Programs in many sports get reputations for producing many elite level student-athletes at particular positions. At Iowa State, the position that has stood out has been libero as ISU’s libero’s have earned an AVCA All-America honor and the Big 12 Libero of the Year award the last six years (#LiberoU). Another position that has stood out at Iowa State has been the setter, as head coach Christy Johnson-Lynch has used her background as an All-American and national championship winning setter to help build the Iowa State program.
Friday’s match between Iowa State and No. 3 Stanford is intriguing because it features two of the best setting coaches in the country in Johnson-Lynch and Stanford’s head coach John Dunning.

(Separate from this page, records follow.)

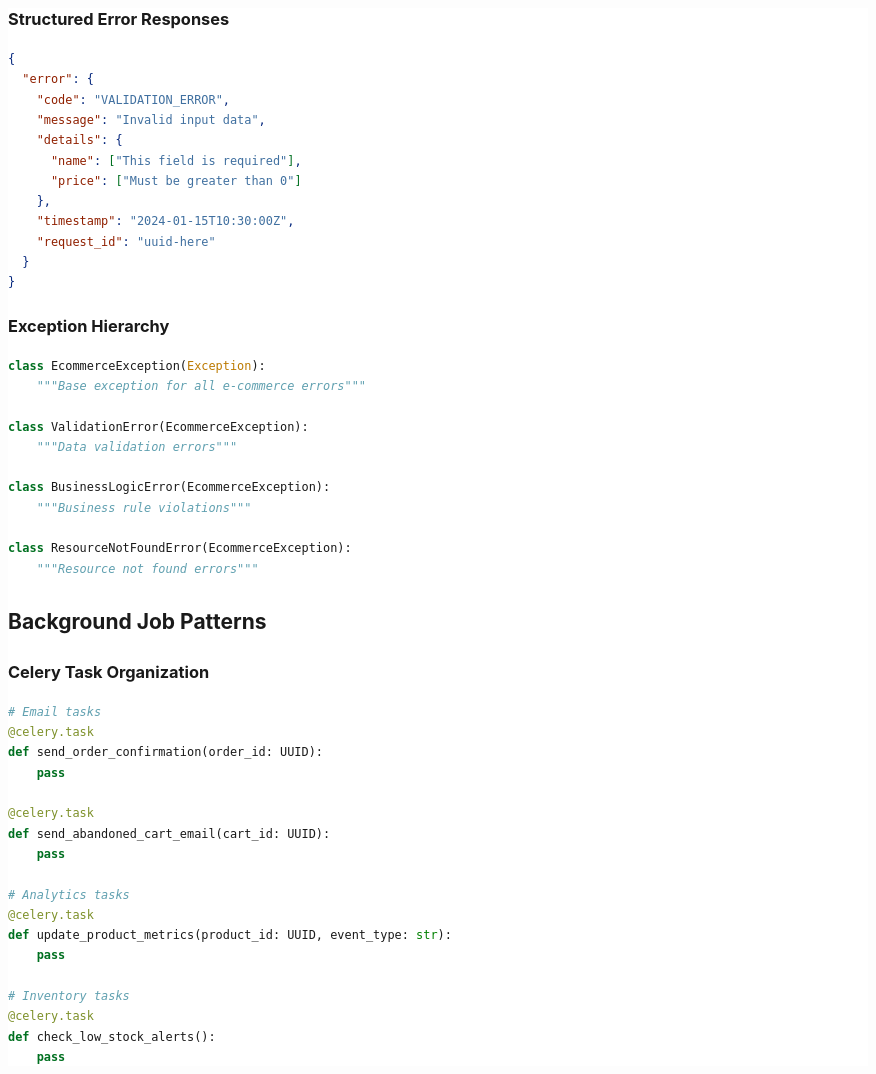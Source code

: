 ### Structured Error Responses
```json
{
  "error": {
    "code": "VALIDATION_ERROR",
    "message": "Invalid input data",
    "details": {
      "name": ["This field is required"],
      "price": ["Must be greater than 0"]
    },
    "timestamp": "2024-01-15T10:30:00Z",
    "request_id": "uuid-here"
  }
}
```

### Exception Hierarchy
```python
class EcommerceException(Exception):
    """Base exception for all e-commerce errors"""
    
class ValidationError(EcommerceException):
    """Data validation errors"""
    
class BusinessLogicError(EcommerceException):
    """Business rule violations"""
    
class ResourceNotFoundError(EcommerceException):
    """Resource not found errors"""
```

## Background Job Patterns

### Celery Task Organization
```python
# Email tasks
@celery.task
def send_order_confirmation(order_id: UUID):
    pass

@celery.task  
def send_abandoned_cart_email(cart_id: UUID):
    pass

# Analytics tasks
@celery.task
def update_product_metrics(product_id: UUID, event_type: str):
    pass

# Inventory tasks
@celery.task
def check_low_stock_alerts():
    pass
```
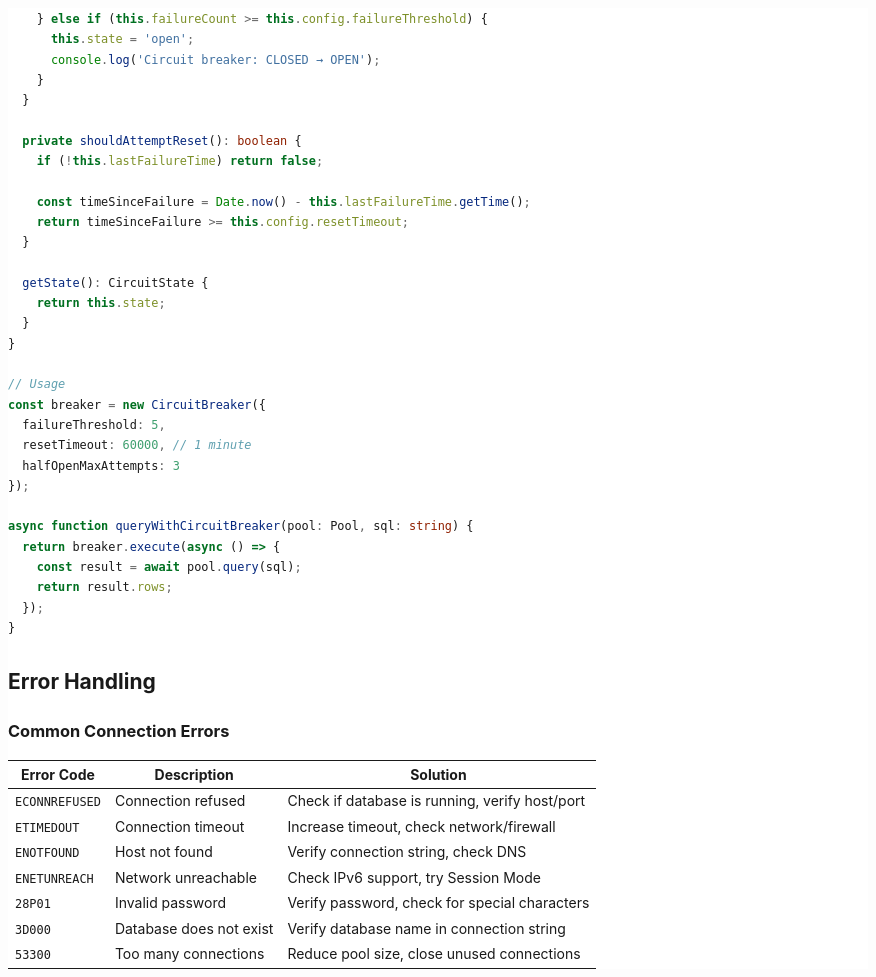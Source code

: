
 ```typescript
    } else if (this.failureCount >= this.config.failureThreshold) {
      this.state = 'open';
      console.log('Circuit breaker: CLOSED → OPEN');
    }
  }

  private shouldAttemptReset(): boolean {
    if (!this.lastFailureTime) return false;
    
    const timeSinceFailure = Date.now() - this.lastFailureTime.getTime();
    return timeSinceFailure >= this.config.resetTimeout;
  }

  getState(): CircuitState {
    return this.state;
  }
}

// Usage
const breaker = new CircuitBreaker({
  failureThreshold: 5,
  resetTimeout: 60000, // 1 minute
  halfOpenMaxAttempts: 3
});

async function queryWithCircuitBreaker(pool: Pool, sql: string) {
  return breaker.execute(async () => {
    const result = await pool.query(sql);
    return result.rows;
  });
}
```

## Error Handling

### Common Connection Errors

| Error Code | Description | Solution |
|------------|-------------|----------|
| `ECONNREFUSED` | Connection refused | Check if database is running, verify host/port |
| `ETIMEDOUT` | Connection timeout | Increase timeout, check network/firewall |
| `ENOTFOUND` | Host not found | Verify connection string, check DNS |
| `ENETUNREACH` | Network unreachable | Check IPv6 support, try Session Mode |
| `28P01` | Invalid password | Verify password, check for special characters |
| `3D000` | Database does not exist | Verify database name in connection string |
| `53300` | Too many connections | Reduce pool size, close unused connections |

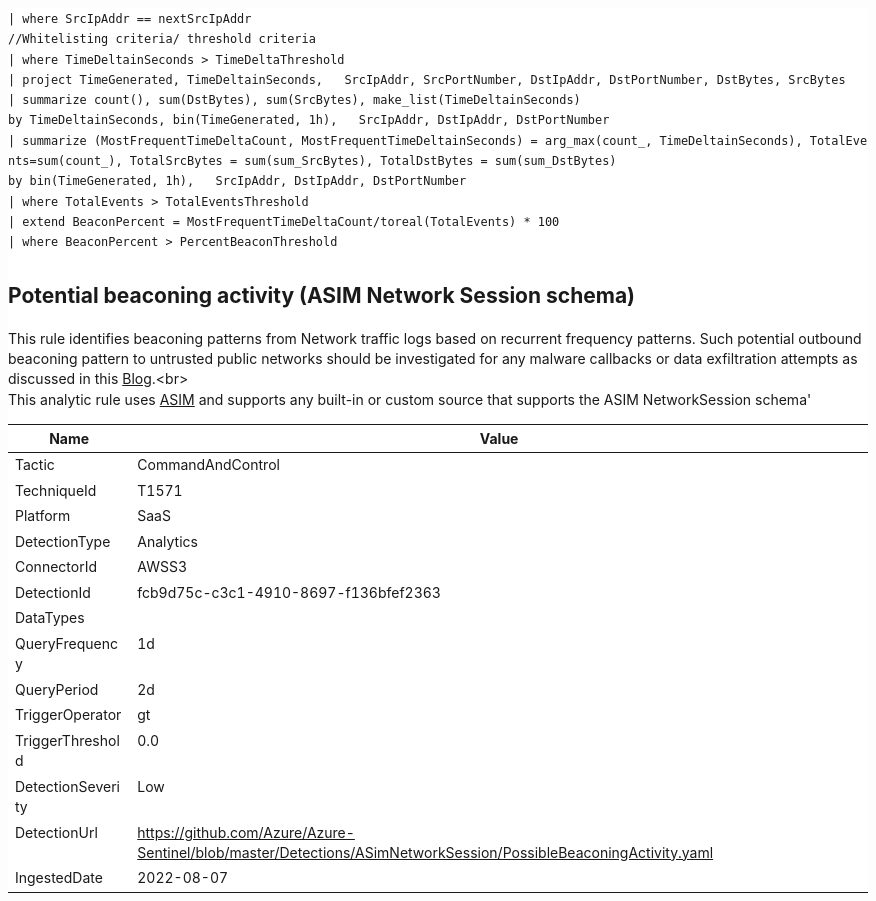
 ```kql
| where SrcIpAddr == nextSrcIpAddr
//Whitelisting criteria/ threshold criteria
| where TimeDeltainSeconds > TimeDeltaThreshold 
| project TimeGenerated, TimeDeltainSeconds,   SrcIpAddr, SrcPortNumber, DstIpAddr, DstPortNumber, DstBytes, SrcBytes
| summarize count(), sum(DstBytes), sum(SrcBytes), make_list(TimeDeltainSeconds) 
by TimeDeltainSeconds, bin(TimeGenerated, 1h),   SrcIpAddr, DstIpAddr, DstPortNumber
| summarize (MostFrequentTimeDeltaCount, MostFrequentTimeDeltainSeconds) = arg_max(count_, TimeDeltainSeconds), TotalEvents=sum(count_), TotalSrcBytes = sum(sum_SrcBytes), TotalDstBytes = sum(sum_DstBytes) 
by bin(TimeGenerated, 1h),   SrcIpAddr, DstIpAddr, DstPortNumber
| where TotalEvents > TotalEventsThreshold 
| extend BeaconPercent = MostFrequentTimeDeltaCount/toreal(TotalEvents) * 100
| where BeaconPercent > PercentBeaconThreshold

```

## Potential beaconing activity (ASIM Network Session schema)

This rule identifies beaconing patterns from Network traffic logs based on recurrent frequency patterns. Such potential outbound beaconing pattern to untrusted public networks should be investigated for any malware callbacks or data exfiltration attempts as discussed in this [Blog](http://www.austintaylor.io/detect/beaconing/intrusion/detection/system/command/control/flare/elastic/stack/2017/06/10/detect-beaconing-with-flare-elasticsearch-and-intrusion-detection-systems/).\<br><br>
This analytic rule uses [ASIM](https://aka.ms/AboutASIM) and supports any built-in or custom source that supports the ASIM NetworkSession schema'

|Name | Value |
| --- | --- |
|Tactic | CommandAndControl|
|TechniqueId | T1571|
|Platform | SaaS|
|DetectionType | Analytics |
|ConnectorId | AWSS3 |
|DetectionId | fcb9d75c-c3c1-4910-8697-f136bfef2363 |
|DataTypes |  |
|QueryFrequency | 1d |
|QueryPeriod | 2d |
|TriggerOperator | gt |
|TriggerThreshold | 0.0 |
|DetectionSeverity | Low |
|DetectionUrl | https://github.com/Azure/Azure-Sentinel/blob/master/Detections/ASimNetworkSession/PossibleBeaconingActivity.yaml |
|IngestedDate | 2022-08-07 |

The foundation of the turnaround of Iowa State volleyball in Johnson-Lynch’s first nine seasons at Iowa State has been the setter and libero positions. It is easier for struggling programs to quickly find high-quality student-athletes at setter and libero because each team has one and very few rotate at either position. If you want to play, you have to find schools. By bringing in Johnson-Lynch, the setter for Nebraska’s 1995 National Championship squad, the Cyclones had a great setting coach and name in the volleyball community to sell to recruits.
In Johnson-Lynch’s tenure, Iowa State has already produced two multiple-time All-America setters in Kaylee Manns and Alison Landwehr. Manns was one of the foundation players for the rise of Iowa State volleyball, and a face for the early days of Cyclone success from 2006-09. Landwehr was a fruits of the labor kind of player, a high-level setter out of high school that the pre-Kaylee Manns ISU would have probably not had a shot at, but the Cyclones were able to get in on now. Then there was the success ISU experienced with Landwehr at the helm, a Regional Final and a Regional Semifinal as she earned AVCA First Team All-America honors in 2011. Suzanne Horner will be taking the reins of the Iowa State offense in 2014, and Johnson-Lynch has already liked what she has seen out of the sophomore transfer.
As for John Dunning of Stanford, in his over 30 years of head coaching work at the collegiate level with Stanford and, previously, Pacific, he has had seven setters earn All-America honors. At Pacific, where he guided the Tigers to the 1985 and 1986 NCAA titles, Dunning inherited a great setting school as the Tigers had just had three-time First Team All-American Jan Saunders graduate the year before he arrived. Dunning’s first two setters, Liz Hert and Melanie Beckenhauer were both two-time All-Americans. Near the end of his Pacific run in the mid-1990s, Dunning produced another two All-America setters in Sacha Caldemeyer and Kara Gormsen.
When Dunning went to Stanford in 2001, he inherited another great setting school with multiple All-America setters in its history. Interestingly, it was not until after he had won his two national titles at Stanford, in 2001 and 2004, that he had his first All-America setter with the Cardinal in Bryn Kehoe in 2005. After earning three All-America honors for Kehoe, it was Cassidy Litchman who earned two All-America honors running the Stanford offense. Last season was Stanford’s latest All-America setter in Madi Bugg, who earned Second Team honors. Bugg will be at Hilton Coliseum Friday night running the Cardinal offense.
The value of a great setter cannot be understated. While it is possible to win a national title without a great one, it is very difficult. The theme of the end of the college volleyball season last year was the value of the setter. A lot of credit for Penn State’s national title went to their First Team All-America setter Micha Hancock, who was named the NCAA Tournament’s Most Outstanding Player, and Wisconsin was carried to the national title match by a stud freshman setter in Lauren Carlini.
So when you are at Hilton Coliseum on Friday night (buy your tickets here), and you are impressed by the outstanding play of the setters for both squads, give the credit to the coaches who value having great setters in their programs.